For as long as I have been studying World War II, I’ve admired the Italian tankers. Imagine going to war with equipment that you knew to be inferior to almost anything that the enemy could field. Such was the lot of the Italian tanker. The M11/39 is a very good example of substandard armor design. While most advanced nations were building tanks with main guns in turrets (one exception being the French Char B1–
which mounted a 47mm gun in a turret and a 75mm howitzer in the hull), the M11/39 mounted its main gun in the forward hull. This limited its traverse, and required aiming the whole tank at potential targets. The M11/39 turret, mounting two 8mm machine guns, provided minimal defense against infantry, and next to no attack value when facing enemy armor. Armor protection on the M11/39 was relatively light at 10 to 30 mm. Such armor might be useful against some of the 20mm weapons employed early in the war, but would not hold up against the 37mm and larger guns being mounted on most contemporary tanks. Compounding the weaknesses in fighting capacity were the facts that the tank was slow–topping out at 20 miles per hour–and subject to mechanical breakdowns, particularly in the harsh desert conditions in which it was principally deployed. Nevertheless, the Italian army fielded 100 of these vehicles. Most of the M11/39s fielded during served in the North African campaigns of 1940-1941. Almost all of them served in the Gruppo Maletti, organized in two medium tank battalions. The Italian offensive of September 1940 saw the M11/39s meet with mishap after mishap. After initially getting lost trying to move to their jumping off positions, Gruppo Maletti then found itself hampered by supply and organization problems more than the enemy. By the time the offensive stalled at Sidi Barrani, roughly 50 miles inside Egypt, M11/39s were breaking down and straggling to keep with the main body. So far, however, there were few casualties due to enemy action. That would change when, on December 9, Commonwealth forces counterattacked. Attacked by the superior British tanks, the M11/39s did not fare well, with large numbers of them being destroyed or captured. The tank simply did not hold up against the British 2-pounder guns that were carried on the cruisers and Matildas. The Italian’s 37mm main gun also fared poorly against the thicker armor of the British tanks. Only against the Vickers Mk. VI did the M11/39 have any success.

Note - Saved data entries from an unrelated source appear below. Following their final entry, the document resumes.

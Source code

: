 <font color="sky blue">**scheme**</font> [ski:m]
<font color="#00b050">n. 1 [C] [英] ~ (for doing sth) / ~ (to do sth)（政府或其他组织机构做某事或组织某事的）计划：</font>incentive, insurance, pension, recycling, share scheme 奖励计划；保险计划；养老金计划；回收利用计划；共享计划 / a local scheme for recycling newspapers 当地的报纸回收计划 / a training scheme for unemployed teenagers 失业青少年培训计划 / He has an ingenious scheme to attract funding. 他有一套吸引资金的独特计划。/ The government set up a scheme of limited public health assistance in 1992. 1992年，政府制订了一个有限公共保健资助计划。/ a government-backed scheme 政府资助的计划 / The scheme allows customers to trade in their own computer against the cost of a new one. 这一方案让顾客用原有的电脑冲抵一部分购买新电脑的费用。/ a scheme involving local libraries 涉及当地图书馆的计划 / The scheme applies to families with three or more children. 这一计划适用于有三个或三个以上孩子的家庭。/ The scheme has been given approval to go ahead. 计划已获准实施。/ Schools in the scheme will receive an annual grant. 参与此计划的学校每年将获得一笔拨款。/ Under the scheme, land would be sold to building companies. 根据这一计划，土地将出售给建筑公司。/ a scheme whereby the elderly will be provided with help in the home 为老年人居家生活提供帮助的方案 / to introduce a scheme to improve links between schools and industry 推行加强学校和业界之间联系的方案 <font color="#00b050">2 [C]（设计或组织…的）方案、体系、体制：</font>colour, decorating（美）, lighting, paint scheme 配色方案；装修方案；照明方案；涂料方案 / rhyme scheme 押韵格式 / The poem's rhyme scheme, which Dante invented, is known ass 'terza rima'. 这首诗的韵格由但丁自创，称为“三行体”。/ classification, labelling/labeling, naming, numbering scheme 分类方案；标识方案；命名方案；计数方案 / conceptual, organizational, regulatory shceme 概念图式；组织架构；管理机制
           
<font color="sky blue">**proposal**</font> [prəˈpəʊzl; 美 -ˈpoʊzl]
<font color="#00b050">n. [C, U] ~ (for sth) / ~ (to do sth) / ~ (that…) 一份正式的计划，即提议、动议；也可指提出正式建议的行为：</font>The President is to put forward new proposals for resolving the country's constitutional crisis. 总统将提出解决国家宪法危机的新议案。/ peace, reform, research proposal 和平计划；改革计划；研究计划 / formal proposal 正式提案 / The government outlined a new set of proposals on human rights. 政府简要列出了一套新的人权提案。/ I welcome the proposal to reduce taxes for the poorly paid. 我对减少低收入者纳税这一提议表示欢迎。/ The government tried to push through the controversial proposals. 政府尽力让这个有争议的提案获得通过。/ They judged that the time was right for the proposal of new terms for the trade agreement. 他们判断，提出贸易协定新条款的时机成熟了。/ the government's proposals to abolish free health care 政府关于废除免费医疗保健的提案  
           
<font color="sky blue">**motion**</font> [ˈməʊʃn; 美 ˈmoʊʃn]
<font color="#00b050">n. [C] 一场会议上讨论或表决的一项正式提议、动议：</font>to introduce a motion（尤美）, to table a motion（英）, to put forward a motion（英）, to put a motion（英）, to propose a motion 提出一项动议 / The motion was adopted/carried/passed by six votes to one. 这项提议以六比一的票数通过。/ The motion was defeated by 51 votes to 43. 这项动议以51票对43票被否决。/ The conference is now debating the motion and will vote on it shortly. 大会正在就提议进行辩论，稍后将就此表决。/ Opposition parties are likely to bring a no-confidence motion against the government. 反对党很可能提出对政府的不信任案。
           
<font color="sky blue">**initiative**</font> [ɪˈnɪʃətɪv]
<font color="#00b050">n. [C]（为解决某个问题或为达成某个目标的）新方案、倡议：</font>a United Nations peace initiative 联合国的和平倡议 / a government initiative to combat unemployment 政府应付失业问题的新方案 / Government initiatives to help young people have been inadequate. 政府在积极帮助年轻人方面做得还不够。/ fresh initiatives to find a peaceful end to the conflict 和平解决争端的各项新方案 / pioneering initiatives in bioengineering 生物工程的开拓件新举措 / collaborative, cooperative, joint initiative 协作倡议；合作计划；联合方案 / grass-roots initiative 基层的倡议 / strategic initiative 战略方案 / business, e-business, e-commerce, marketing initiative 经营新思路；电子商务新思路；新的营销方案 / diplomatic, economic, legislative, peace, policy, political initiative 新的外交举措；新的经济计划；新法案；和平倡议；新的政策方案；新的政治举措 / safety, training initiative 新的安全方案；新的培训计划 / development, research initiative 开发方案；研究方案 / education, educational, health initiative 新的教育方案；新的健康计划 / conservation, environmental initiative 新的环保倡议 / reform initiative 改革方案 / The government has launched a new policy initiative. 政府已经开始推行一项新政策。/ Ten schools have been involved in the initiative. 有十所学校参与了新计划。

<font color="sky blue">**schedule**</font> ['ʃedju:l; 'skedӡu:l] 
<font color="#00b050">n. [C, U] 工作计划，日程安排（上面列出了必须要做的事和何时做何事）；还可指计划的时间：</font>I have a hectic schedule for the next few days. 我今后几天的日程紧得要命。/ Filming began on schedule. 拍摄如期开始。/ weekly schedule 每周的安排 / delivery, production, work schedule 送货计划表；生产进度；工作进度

Unfortunately for Italian tank crews, serving in an M11/39 did not offer very good chances for longevity. Contemporary enemy anti-tank weapons easily pierced the tank’s armor, and even small arms fire could cause crew casualties if a bolt or rivet were hit. Crews courageous enough to climb into equipment like this deserve respect–something not often given to Italian soldiers in World War II. Unfortunately, Italian tankers could not count on newer designs to level the playing field, as the successors M13/40 and M14/41 were obsolete before they ever fired a shot.